How To Make $300,000 With A Real Andy Warhol Artwork (And 999 Forgeries)
— 26 October 2021

How To Make $300,000 With A Real Andy Warhol Artwork (And 999 Forgeries)

— 26 October 2021
Nick Kenyon
WORDS BY
Nick Kenyon

The gulf between contemporary art and get-rich-quick schemes seems to be shrinking by the day. Just last month a Danish artist turned in a blank canvas to a gallery after receiving $116,000 to produce an artwork, but this month, the Brooklyn-based art collective MSCHF has created an even more provocative work, involving an Andy Warhol sketch.

MSCHF has been releasing artistic “drops” every Monday for a little while now, and this week the collective offered the chance to buy an original Andy Warhol sketch for $250. If it sounds too good to be true, it probably is, and there’s some important fine print in the offer that MSCHF is making.

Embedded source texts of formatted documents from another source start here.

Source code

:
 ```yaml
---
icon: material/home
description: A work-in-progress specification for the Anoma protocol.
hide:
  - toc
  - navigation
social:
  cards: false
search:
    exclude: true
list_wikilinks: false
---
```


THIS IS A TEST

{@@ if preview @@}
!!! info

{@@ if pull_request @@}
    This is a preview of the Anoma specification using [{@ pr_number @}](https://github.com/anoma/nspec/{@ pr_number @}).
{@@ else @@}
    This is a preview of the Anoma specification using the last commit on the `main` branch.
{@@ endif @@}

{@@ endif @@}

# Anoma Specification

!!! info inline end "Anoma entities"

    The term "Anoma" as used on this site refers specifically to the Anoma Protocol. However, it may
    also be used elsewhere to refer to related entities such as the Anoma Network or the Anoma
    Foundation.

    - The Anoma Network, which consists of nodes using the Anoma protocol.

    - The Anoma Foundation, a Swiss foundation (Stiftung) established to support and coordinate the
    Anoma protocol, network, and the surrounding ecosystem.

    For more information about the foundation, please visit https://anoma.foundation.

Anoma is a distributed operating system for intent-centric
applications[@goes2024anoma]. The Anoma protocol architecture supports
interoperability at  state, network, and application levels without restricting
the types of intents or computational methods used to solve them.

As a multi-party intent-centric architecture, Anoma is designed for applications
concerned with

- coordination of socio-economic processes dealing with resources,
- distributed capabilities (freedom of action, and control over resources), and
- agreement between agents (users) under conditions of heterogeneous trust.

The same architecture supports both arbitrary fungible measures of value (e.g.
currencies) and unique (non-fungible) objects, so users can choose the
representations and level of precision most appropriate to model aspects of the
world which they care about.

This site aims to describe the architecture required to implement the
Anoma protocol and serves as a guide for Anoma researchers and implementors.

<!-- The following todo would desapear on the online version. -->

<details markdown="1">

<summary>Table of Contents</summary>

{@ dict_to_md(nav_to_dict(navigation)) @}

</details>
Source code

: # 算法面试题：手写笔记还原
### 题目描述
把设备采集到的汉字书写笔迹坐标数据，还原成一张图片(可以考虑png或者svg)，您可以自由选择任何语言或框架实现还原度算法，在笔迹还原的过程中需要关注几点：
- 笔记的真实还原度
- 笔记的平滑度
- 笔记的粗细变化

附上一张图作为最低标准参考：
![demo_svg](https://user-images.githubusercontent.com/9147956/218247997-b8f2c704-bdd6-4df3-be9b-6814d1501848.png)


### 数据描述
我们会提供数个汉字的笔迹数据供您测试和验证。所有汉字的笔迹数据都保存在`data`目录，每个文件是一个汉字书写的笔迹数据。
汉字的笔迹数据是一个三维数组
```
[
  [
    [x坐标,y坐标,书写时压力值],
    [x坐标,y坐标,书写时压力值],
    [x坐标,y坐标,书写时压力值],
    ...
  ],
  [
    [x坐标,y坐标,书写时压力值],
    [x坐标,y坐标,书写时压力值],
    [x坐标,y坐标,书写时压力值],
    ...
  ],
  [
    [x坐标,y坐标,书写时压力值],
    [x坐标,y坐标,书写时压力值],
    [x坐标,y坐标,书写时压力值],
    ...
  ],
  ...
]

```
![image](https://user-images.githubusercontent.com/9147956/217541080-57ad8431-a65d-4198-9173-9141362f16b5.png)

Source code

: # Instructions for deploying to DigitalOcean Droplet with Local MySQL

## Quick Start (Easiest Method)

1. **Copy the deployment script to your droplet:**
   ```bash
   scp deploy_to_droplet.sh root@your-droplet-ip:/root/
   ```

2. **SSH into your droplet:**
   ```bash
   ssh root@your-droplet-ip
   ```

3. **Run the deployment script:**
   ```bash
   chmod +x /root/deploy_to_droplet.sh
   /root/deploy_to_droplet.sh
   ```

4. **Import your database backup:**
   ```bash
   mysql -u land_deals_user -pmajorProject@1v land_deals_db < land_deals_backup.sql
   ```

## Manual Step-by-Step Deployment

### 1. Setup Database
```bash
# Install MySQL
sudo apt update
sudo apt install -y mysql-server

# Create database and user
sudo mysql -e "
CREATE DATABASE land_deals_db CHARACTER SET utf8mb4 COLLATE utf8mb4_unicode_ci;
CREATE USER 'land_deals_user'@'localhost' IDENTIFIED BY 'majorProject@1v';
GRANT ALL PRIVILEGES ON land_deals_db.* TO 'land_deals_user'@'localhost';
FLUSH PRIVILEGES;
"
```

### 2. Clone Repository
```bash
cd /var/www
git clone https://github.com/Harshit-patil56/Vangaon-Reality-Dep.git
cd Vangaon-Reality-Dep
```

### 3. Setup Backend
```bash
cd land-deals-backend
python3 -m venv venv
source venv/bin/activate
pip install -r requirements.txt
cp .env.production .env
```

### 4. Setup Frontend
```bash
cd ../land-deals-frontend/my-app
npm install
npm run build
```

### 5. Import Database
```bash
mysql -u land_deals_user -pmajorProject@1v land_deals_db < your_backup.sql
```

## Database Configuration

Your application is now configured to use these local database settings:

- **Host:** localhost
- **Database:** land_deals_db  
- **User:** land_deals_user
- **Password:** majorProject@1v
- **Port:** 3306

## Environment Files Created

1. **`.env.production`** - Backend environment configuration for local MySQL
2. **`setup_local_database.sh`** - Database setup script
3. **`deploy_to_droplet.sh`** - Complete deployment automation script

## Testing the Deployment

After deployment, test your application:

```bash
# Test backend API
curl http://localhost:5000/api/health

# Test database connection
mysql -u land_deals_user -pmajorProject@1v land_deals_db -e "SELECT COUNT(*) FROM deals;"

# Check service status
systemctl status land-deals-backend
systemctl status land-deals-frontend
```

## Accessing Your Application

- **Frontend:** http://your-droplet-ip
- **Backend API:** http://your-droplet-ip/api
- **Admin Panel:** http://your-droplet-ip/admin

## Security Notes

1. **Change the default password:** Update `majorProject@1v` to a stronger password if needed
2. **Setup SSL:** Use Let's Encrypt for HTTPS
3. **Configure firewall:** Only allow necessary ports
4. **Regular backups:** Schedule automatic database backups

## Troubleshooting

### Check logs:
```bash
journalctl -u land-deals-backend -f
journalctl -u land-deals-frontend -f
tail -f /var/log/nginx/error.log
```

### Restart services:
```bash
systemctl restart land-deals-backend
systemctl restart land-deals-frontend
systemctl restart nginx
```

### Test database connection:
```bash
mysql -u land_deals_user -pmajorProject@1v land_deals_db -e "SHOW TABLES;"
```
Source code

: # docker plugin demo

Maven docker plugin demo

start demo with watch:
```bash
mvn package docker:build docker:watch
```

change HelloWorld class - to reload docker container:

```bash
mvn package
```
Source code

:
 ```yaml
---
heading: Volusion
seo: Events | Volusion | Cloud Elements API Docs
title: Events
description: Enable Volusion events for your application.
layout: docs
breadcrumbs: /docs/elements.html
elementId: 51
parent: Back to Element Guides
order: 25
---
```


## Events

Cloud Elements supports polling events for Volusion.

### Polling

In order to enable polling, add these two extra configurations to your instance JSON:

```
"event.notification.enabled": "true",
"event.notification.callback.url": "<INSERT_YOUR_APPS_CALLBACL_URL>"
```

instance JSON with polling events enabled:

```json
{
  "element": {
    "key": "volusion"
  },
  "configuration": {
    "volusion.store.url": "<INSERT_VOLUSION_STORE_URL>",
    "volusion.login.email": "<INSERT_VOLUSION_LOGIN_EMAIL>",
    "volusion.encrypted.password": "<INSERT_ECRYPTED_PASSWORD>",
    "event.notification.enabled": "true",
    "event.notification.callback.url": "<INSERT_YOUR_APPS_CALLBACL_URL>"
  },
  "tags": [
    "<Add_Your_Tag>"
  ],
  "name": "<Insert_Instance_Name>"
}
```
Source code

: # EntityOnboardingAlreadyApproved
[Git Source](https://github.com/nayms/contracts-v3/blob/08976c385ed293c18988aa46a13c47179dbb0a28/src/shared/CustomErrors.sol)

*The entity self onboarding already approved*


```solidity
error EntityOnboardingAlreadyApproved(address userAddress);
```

The artist collective purchased a sketch by Andy Warhol titled, Fairies, 1954, for US$20,000 (AU$26,700), before creating a sophisticated forgery workshop that could perfectly replicate the artwork. They built a robot that could draw an identical image to the original that Warhol drew, and went back to chemistry class to create a treatment that would age the sketching paper to appear like it was also from 1954.

mschf warhol

RELATED: Danish Artist Presents Blank Canvas To Museum That Paid Him $116,000

Once they had the forgery technique perfected, MSCHF produced 999 copies of the Warhol sketch, before mixing the original in with the fakes and destroying any record that could be used to identify the original from the fakes. And with all 1000 sketches all complete, MSCHF titled the work Museum of Forgeries and put them on sale for US$250 (AU$335) each, offering the 0.01% chance of buying an original Warhol for a fraction of its true value.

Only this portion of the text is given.